- 15 lipca, 2015
- przeczytasz w 2 minuty
Najdłuższa z dotychczasowych wizyt papieża Franciszka w trzech krajach Ameryki Południowej raczej nie przebiła się w europejskich mediach. Bo i teoretycznie za wyjątkiem jakichś dwóch elementów - prezentu od prezydenta Boliwii i liści koki - nie było w niej ża...
Słowo nie wystarczy
Najdłuższa z dotychczasowych wizyt papieża Franciszka w trzech krajach Ameryki Południowej raczej nie przebiła się w europejskich mediach. Bo i teoretycznie za wyjątkiem jakichś dwóch elementów — prezentu od prezydenta Boliwii i liści koki — nie było w niej żadnych sensacji.
W zasadzie papież nie powiedział też nic nowego czego wcześniej nie mogliśmy usłyszeć w Europie. Może jednak warto zwrócić kolejny raz uwagę na te najważniejsze elementy, bo to na co cierpi współczesny świat to zalew nowinek — najczęściej jednak całkowicie nieważnych. A w czasie spotkań z wiernymi Kościoła katolickiego w Ekwadorze, Boliwii i Paragwaju przekaz papieża jest jasny — słowo nie wystarczy do szerzenie chrześcijaństwa. Najważniejsza jest postawa — własny przykład.
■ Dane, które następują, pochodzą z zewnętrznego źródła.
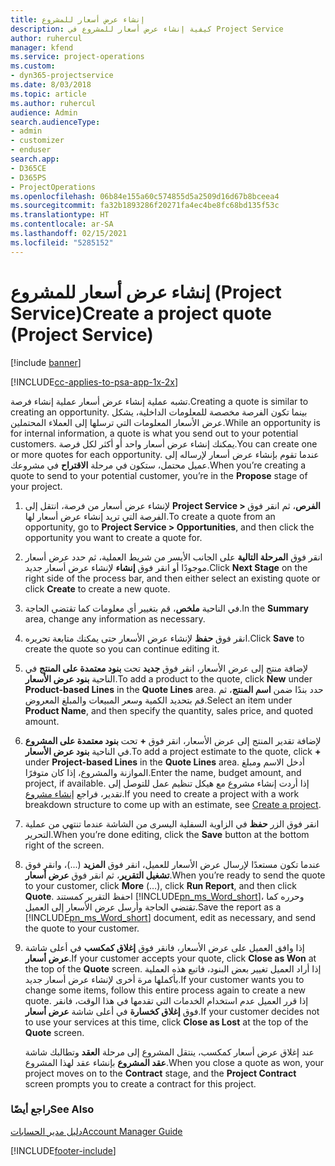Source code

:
 ```yaml
---
title: إنشاء عرض أسعار للمشروع
description: كيفية إنشاء عرض أسعار للمشروع في Project Service
author: ruhercul
manager: kfend
ms.service: project-operations
ms.custom:
- dyn365-projectservice
ms.date: 8/03/2018
ms.topic: article
ms.author: ruhercul
audience: Admin
search.audienceType:
- admin
- customizer
- enduser
search.app:
- D365CE
- D365PS
- ProjectOperations
ms.openlocfilehash: 06b84e155a60c574855d5a2509d16d67b8bceea4
ms.sourcegitcommit: fa32b1893286f20271fa4ec4be8fc68bd135f53c
ms.translationtype: HT
ms.contentlocale: ar-SA
ms.lasthandoff: 02/15/2021
ms.locfileid: "5285152"
---
```

# <a name="create-a-project-quote-project-service"></a><span data-ttu-id="b5f96-103">إنشاء عرض أسعار للمشروع (Project Service)</span><span class="sxs-lookup"><span data-stu-id="b5f96-103">Create a project quote (Project Service)</span></span>

[!include [banner](../includes/psa-now-project-operations.md)]

[!INCLUDE[cc-applies-to-psa-app-1x-2x](../includes/cc-applies-to-psa-app-1x-2x.md)]

<span data-ttu-id="b5f96-104">تشبه عملية إنشاء عرض أسعار عملية إنشاء فرصة.</span><span class="sxs-lookup"><span data-stu-id="b5f96-104">Creating a quote is similar to creating an opportunity.</span></span> <span data-ttu-id="b5f96-105">بينما تكون الفرصة مخصصة للمعلومات الداخلية، يشكل عرض الأسعار المعلومات التي ترسلها إلى العملاء المحتملين.</span><span class="sxs-lookup"><span data-stu-id="b5f96-105">While an opportunity is for internal information, a quote is what you send out to your potential customers.</span></span> <span data-ttu-id="b5f96-106">يمكنك إنشاء عرض أسعار واحد أو أكثر لكل فرصة.</span><span class="sxs-lookup"><span data-stu-id="b5f96-106">You can create one or more quotes for each opportunity.</span></span> <span data-ttu-id="b5f96-107">عندما تقوم بإنشاء عرض أسعار لإرساله إلى عميل محتمل، ستكون في مرحلة **الاقتراح** في مشروعك.</span><span class="sxs-lookup"><span data-stu-id="b5f96-107">When you’re creating a quote to send to your potential customer, you’re in the **Propose** stage of your project.</span></span>  
  
1. <span data-ttu-id="b5f96-108">لإنشاء عرض أسعار من فرصة، انتقل إلى **Project Service > الفرص**، ثم انقر فوق الفرصة التي تريد إنشاء عرض أسعار لها.</span><span class="sxs-lookup"><span data-stu-id="b5f96-108">To create a quote from an opportunity, go to **Project Service > Opportunities**, and then click the opportunity you want to create a quote for.</span></span>  
  
2. <span data-ttu-id="b5f96-109">انقر فوق **المرحلة التالية** على الجانب الأيسر من شريط العملية، ثم حدد عرض أسعار موجودًا أو انقر فوق **إنشاء** لإنشاء عرض أسعار جديد.</span><span class="sxs-lookup"><span data-stu-id="b5f96-109">Click **Next Stage** on the right side of the process bar, and then either select an existing quote or click **Create** to create a new quote.</span></span>  
  
3. <span data-ttu-id="b5f96-110">في الناحية **ملخص**، قم بتغيير أي معلومات كما تقتضي الحاجة.</span><span class="sxs-lookup"><span data-stu-id="b5f96-110">In the **Summary** area, change any information as necessary.</span></span>  
  
4. <span data-ttu-id="b5f96-111">انقر فوق **حفظ** لإنشاء عرض الأسعار حتى يمكنك متابعة تحريره.</span><span class="sxs-lookup"><span data-stu-id="b5f96-111">Click **Save** to create the quote so you can continue editing it.</span></span>  
  
5. <span data-ttu-id="b5f96-112">لإضافة منتج إلى عرض الأسعار، انقر فوق **جديد** تحت **بنود معتمدة على المنتج‬** في الناحية **بنود عرض الأسعار**.</span><span class="sxs-lookup"><span data-stu-id="b5f96-112">To add a product to the quote, click **New** under **Product-based Lines** in the **Quote Lines** area.</span></span> <span data-ttu-id="b5f96-113">حدد بندًا ضمن **اسم المنتج**، ثم قم بتحديد الكمية وسعر المبيعات والمبلغ المعروض‬.</span><span class="sxs-lookup"><span data-stu-id="b5f96-113">Select an item under **Product Name**, and then specify the quantity, sales price, and quoted amount.</span></span>  
  
6. <span data-ttu-id="b5f96-114">لإضافة تقدير المنتج إلى عرض الأسعار، انقر فوق **+** تحت **بنود معتمدة على المشروع** في الناحية **بنود عرض الأسعار**.</span><span class="sxs-lookup"><span data-stu-id="b5f96-114">To add a project estimate to the quote, click **+** under **Project-based Lines** in the **Quote Lines** area.</span></span> <span data-ttu-id="b5f96-115">أدخل الاسم ومبلغ الموازنة والمشروع، إذا كان متوفرًا.</span><span class="sxs-lookup"><span data-stu-id="b5f96-115">Enter the name, budget amount, and project, if available.</span></span> <span data-ttu-id="b5f96-116">إذا أردت إنشاء مشروع مع هيكل تنظيم عمل للتوصل إلى تقدير، فراجع [إنشاء مشروع](../psa/create-project.md).</span><span class="sxs-lookup"><span data-stu-id="b5f96-116">If you need to create a project with a work breakdown structure to come up with an estimate, see [Create a project](../psa/create-project.md).</span></span>  
  
7. <span data-ttu-id="b5f96-117">انقر فوق الزر **حفظ** في الزاوية السفلية اليسرى من الشاشة عندما تنتهي من عملية التحرير.</span><span class="sxs-lookup"><span data-stu-id="b5f96-117">When you’re done editing, click the **Save** button at the bottom right of the screen.</span></span>  
  
8. <span data-ttu-id="b5f96-118">عندما تكون مستعدًا لإرسال عرض الأسعار للعميل، انقر فوق **المزيد** (...)، وانقر فوق **تشغيل التقرير**، ثم انقر فوق **عرض أسعار**.</span><span class="sxs-lookup"><span data-stu-id="b5f96-118">When you’re ready to send the quote to your customer, click **More** (…), click **Run Report**, and then click **Quote**.</span></span> <span data-ttu-id="b5f96-119">احفظ التقرير كمستند [!INCLUDE[pn_ms_Word_short](../includes/pn-ms-word-short.md)]، وحرره كما تقتضي الحاجة وأرسل عرض الأسعار إلى العميل.</span><span class="sxs-lookup"><span data-stu-id="b5f96-119">Save the report as a [!INCLUDE[pn_ms_Word_short](../includes/pn-ms-word-short.md)] document, edit as necessary, and send the quote to your customer.</span></span>  
  
9. <span data-ttu-id="b5f96-120">إذا وافق العميل على عرض الأسعار، فانقر فوق **إغلاق كمكسب‬** في أعلى شاشة **عرض أسعار**.</span><span class="sxs-lookup"><span data-stu-id="b5f96-120">If your customer accepts your quote, click **Close as Won** at the top of the **Quote** screen.</span></span> <span data-ttu-id="b5f96-121">إذا أراد العميل تغيير بعض البنود، فاتبع هذه العملية بأكملها مرة أخرى لإنشاء عرض أسعار جديد.</span><span class="sxs-lookup"><span data-stu-id="b5f96-121">If your customer wants you to change some items, follow this entire process again to create a new quote.</span></span> <span data-ttu-id="b5f96-122">إذا قرر العميل عدم استخدام الخدمات التي تقدمها في هذا الوقت، فانقر فوق **إغلاق كخسارة‬** في أعلى شاشة **عرض أسعار**.</span><span class="sxs-lookup"><span data-stu-id="b5f96-122">If your customer decides not to use your services at this time, click **Close as Lost** at the top of the **Quote** screen.</span></span>  
  
   <span data-ttu-id="b5f96-123">عند إغلاق عرض أسعار كمكسب، ينتقل المشروع إلى مرحلة **العقد** وتطالبك شاشة **عقد المشروع** بإنشاء عقد لهذا المشروع.</span><span class="sxs-lookup"><span data-stu-id="b5f96-123">When you close a quote as won, your project moves on to the **Contract** stage, and the **Project Contract** screen prompts you to create a contract for this project.</span></span>  
  
### <a name="see-also"></a><span data-ttu-id="b5f96-124">راجع أيضًا</span><span class="sxs-lookup"><span data-stu-id="b5f96-124">See Also</span></span>  
 [<span data-ttu-id="b5f96-125">دليل مدير الحسابات</span><span class="sxs-lookup"><span data-stu-id="b5f96-125">Account Manager Guide</span></span>](../psa/account-manager-guide.md)


[!INCLUDE[footer-include](../includes/footer-banner.md)]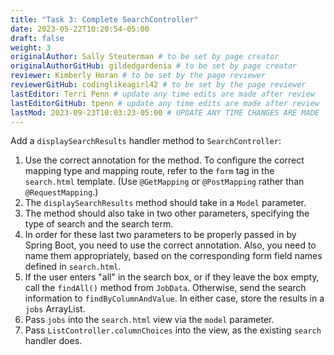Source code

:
 ```yaml
---
title: "Task 3: Complete SearchController"
date: 2023-05-22T10:20:54-05:00
draft: false
weight: 3
originalAuthor: Sally Steuterman # to be set by page creator
originalAuthorGitHub: gildedgardenia # to be set by page creator
reviewer: Kimberly Horan # to be set by the page reviewer
reviewerGitHub: codinglikeagirl42 # to be set by the page reviewer
lastEditor: Terri Penn # update any time edits are made after review
lastEditorGitHub: tpenn # update any time edits are made after review
lastMod: 2023-09-23T10:03:23-05:00 # UPDATE ANY TIME CHANGES ARE MADE
---
```


Add a `displaySearchResults` handler method to `SearchController`:

1. Use the correct annotation for the method. To configure the correct mapping
   type and mapping route, refer to the `form` tag in the `search.html`
   template. (Use `@GetMapping` or `@PostMapping` rather than `@RequestMapping`.)
1. The `displaySearchResults` method should take in a `Model` parameter.
1. The method should also take in two other parameters, specifying the type of
   search and the search term.
1. In order for these last two parameters to be properly passed in by Spring
   Boot, you need to use the correct annotation. Also, you need to name them
   appropriately, based on the corresponding form field names defined in
   `search.html`.
1. If the user enters "all" in the search box, or if they leave the box empty,
   call the `findAll()` method from `JobData`. Otherwise, send the search
   information to `findByColumnAndValue`. In either case, store
   the results in a `jobs` ArrayList.
1. Pass `jobs` into the `search.html` view via the `model` parameter.
1. Pass `ListController.columnChoices` into the view, as the existing
   `search` handler does.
Po raz kolejny też papież wskazuje, że rolą Kościoła jest służenie biednym i wykluczonym, a nie sojusz z bogatymi i wpływowymi. I że można współpracować dla dobra ubogich i wykluczonych z wszystkimi ludźmi dobrej woli, a nie tylko tymi, którzy podzielają nasze poglądy religijne. Kościół ma obowiązek działać na rzecz poprawy losu ubogich, a najgorsza rzecz, jaka może się przytrafić księżom, biskupom, zakonnicom i zakonnikom to zapomnienie o swoich korzeniach.
Chrześcijaństwo ma wymiar globalny, a jednocześnie może też wzrastać w odmiennych warunkach i stykać się z innymi doświadczeniami rozwoju. Czasami zdarza się nam o tym zapominać, zwłaszcza z perspektywy kraju doświadczonego przez próby narzucenia mu jednej ideologii. I chyba nam — patrząc z perspektywy ostatniej pielgrzymki papieża — brakuje nam refleksji i wrażliwości na inne doświadczenia i inne przeżywanie religijności.